Opponents of the health care plan signed into law earlier this year have finally found a judge to say that the "universal mandate" that is the centerpiece of making universal health care affordable is unconstitutional.
No big deal, really, at this point, since other judges elsewhere have ruled that it is constitutional. I won't belabor the point. I don't see a problem of constitutionality; this is no different from requiring people to have automobile insurance; if they don't, they pay a fine. In the latter case, by happenstance, it's the states that levy this requirement. But the federal government's powers, despite the best efforts of selective readers of the Constitution, don't rest solely on interstate commerce; and economic pressures would likely push most states to require health insurance even if the US government doesn't.
This decision, however, points again to the hyperpoliticization of our courts at all levels. Appointments to the federal courts have always been political to a degree; it cannot be otherwise. But once appointed, judges were once supposed to rise above politics to interpret law in a (more or less) unbiased manner.

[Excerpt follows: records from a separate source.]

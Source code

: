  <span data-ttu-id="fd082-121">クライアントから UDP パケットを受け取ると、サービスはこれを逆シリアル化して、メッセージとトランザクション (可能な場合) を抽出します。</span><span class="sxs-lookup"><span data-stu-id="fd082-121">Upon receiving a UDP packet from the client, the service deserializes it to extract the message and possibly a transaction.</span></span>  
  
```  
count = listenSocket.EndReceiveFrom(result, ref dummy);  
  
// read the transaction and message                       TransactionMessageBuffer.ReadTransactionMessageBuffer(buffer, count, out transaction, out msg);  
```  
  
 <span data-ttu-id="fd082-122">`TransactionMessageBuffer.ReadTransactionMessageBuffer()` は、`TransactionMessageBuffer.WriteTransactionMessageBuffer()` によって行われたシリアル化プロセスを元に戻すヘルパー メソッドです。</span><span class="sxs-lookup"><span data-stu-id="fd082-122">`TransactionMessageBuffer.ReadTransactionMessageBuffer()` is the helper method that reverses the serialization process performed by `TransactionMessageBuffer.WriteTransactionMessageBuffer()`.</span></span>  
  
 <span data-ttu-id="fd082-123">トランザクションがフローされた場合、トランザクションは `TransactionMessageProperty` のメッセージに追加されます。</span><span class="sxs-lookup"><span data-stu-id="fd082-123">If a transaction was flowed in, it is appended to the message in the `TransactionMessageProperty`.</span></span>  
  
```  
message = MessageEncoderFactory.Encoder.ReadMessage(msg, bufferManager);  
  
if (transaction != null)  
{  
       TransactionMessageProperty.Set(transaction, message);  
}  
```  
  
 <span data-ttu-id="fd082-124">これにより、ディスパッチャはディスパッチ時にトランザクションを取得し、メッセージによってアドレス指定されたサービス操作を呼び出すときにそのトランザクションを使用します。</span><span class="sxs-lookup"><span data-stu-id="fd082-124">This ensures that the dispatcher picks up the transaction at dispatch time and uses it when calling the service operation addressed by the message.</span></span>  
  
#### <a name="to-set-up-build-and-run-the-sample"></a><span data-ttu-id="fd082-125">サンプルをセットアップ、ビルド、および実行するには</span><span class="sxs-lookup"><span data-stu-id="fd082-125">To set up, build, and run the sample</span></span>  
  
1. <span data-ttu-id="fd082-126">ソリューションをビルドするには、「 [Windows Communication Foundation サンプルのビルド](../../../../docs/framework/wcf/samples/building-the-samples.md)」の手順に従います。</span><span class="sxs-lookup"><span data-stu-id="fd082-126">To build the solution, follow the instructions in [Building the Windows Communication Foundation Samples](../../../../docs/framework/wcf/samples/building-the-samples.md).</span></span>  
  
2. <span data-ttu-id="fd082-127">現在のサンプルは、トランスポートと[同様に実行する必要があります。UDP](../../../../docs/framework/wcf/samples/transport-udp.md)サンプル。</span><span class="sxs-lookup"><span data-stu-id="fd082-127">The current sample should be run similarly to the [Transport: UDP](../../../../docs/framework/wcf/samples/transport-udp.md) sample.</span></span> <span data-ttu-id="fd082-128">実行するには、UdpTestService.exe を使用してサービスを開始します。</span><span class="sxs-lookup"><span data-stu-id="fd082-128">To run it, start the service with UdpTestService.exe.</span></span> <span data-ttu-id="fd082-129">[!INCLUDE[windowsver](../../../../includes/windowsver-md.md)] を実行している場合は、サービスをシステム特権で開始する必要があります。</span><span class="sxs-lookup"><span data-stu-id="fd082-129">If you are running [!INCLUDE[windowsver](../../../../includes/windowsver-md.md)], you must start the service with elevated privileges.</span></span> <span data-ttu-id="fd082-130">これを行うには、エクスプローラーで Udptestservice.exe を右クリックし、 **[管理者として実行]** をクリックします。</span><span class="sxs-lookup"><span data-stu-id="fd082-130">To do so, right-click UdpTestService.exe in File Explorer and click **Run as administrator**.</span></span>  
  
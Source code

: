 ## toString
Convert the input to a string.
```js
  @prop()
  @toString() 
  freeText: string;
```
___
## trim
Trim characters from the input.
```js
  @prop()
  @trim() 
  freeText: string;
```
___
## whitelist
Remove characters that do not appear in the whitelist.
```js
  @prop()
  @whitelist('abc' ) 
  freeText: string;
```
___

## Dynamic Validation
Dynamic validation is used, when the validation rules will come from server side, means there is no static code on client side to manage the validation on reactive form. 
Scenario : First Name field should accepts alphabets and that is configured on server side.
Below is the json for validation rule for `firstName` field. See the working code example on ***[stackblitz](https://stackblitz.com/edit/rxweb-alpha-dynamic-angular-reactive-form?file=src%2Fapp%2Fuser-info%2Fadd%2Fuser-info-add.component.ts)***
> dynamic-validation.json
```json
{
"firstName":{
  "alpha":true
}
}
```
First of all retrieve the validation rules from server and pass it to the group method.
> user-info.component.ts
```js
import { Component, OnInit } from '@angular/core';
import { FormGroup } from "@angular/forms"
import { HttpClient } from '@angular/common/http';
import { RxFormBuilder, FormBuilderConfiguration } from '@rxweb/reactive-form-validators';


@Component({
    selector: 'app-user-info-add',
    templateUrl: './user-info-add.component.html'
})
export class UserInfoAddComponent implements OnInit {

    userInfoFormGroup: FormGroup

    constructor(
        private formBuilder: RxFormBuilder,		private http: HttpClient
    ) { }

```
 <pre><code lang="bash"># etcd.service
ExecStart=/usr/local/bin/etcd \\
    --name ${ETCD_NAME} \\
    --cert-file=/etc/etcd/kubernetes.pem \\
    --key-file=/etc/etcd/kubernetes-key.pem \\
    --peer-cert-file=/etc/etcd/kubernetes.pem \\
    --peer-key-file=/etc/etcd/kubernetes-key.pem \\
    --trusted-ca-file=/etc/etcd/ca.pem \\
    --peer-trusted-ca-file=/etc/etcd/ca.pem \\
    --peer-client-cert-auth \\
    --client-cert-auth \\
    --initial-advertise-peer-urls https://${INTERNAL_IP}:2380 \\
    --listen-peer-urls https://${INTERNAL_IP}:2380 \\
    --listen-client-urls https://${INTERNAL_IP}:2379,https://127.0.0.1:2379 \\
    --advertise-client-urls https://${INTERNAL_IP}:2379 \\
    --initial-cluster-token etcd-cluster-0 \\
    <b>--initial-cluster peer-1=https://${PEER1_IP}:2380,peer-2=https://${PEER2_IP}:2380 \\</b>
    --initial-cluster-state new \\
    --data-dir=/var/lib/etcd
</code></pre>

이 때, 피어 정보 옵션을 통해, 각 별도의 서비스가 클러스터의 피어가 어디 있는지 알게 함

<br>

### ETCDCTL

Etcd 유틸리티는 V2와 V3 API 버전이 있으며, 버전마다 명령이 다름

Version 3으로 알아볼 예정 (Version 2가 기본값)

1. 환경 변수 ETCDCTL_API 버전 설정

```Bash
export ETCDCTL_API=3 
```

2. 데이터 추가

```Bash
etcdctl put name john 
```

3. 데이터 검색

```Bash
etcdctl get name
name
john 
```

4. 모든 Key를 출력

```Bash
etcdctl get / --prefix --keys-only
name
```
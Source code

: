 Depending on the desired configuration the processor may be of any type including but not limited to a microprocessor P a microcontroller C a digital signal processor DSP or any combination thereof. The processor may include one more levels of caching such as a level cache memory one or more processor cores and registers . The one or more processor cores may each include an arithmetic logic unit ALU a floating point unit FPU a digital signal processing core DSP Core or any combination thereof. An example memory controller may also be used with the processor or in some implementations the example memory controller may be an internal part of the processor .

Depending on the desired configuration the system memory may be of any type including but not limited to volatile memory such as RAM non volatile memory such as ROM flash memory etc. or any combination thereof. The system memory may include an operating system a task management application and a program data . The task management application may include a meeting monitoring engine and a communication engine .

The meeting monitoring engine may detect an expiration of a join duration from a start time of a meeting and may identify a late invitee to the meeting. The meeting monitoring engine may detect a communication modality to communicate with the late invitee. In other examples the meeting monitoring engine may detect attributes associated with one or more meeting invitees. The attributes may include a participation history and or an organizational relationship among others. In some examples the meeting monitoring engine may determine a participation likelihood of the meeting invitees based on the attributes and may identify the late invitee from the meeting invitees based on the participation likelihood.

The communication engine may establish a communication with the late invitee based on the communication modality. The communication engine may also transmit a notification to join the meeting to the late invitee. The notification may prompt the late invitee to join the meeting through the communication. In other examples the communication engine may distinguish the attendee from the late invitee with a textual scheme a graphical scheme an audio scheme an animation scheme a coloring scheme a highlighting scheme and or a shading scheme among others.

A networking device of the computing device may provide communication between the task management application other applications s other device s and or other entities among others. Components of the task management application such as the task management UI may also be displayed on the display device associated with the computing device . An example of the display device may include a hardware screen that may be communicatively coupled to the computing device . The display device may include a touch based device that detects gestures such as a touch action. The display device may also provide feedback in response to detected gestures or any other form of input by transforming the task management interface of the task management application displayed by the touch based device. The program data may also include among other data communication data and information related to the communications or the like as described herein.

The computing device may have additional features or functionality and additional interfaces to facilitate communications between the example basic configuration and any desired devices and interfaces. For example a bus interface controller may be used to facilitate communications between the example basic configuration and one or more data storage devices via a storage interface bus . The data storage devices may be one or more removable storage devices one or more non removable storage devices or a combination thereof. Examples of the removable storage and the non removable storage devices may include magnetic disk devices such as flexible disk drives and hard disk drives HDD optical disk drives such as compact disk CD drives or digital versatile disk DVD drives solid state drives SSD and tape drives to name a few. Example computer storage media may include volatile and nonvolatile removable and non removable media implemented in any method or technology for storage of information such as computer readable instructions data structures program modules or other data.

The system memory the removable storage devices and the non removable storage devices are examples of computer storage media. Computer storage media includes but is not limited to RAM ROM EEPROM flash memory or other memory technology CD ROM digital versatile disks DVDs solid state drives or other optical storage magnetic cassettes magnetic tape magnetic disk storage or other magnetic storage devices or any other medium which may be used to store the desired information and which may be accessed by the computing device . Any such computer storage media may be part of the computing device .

Here, we are told, the Virginia judge appointed by Bush happens to be the one to declare the universal mandate unconstitutional, while other justices elsewhere who declare it OK just happen to have been appointed by Democrats. What's wrong with this picture? Plenty. Can it be fixed? I'm doubtful, when the Roberts Court itself has in recent years chosen to forfeit its credibility by exercising obvious partisanship in several key decisions.
It's been obvious since the health care bill was signed that it would be challenged, and would end up in the Supreme Court. With the current Court, there is little doubt what the verdict would be. Yet Supreme Court decisions ought not to be so predictable. Unfortunately, as the final paragraph of the above-referenced article notes, the fate of the health-care law in the courts will depend heavily on the political climate of the moment.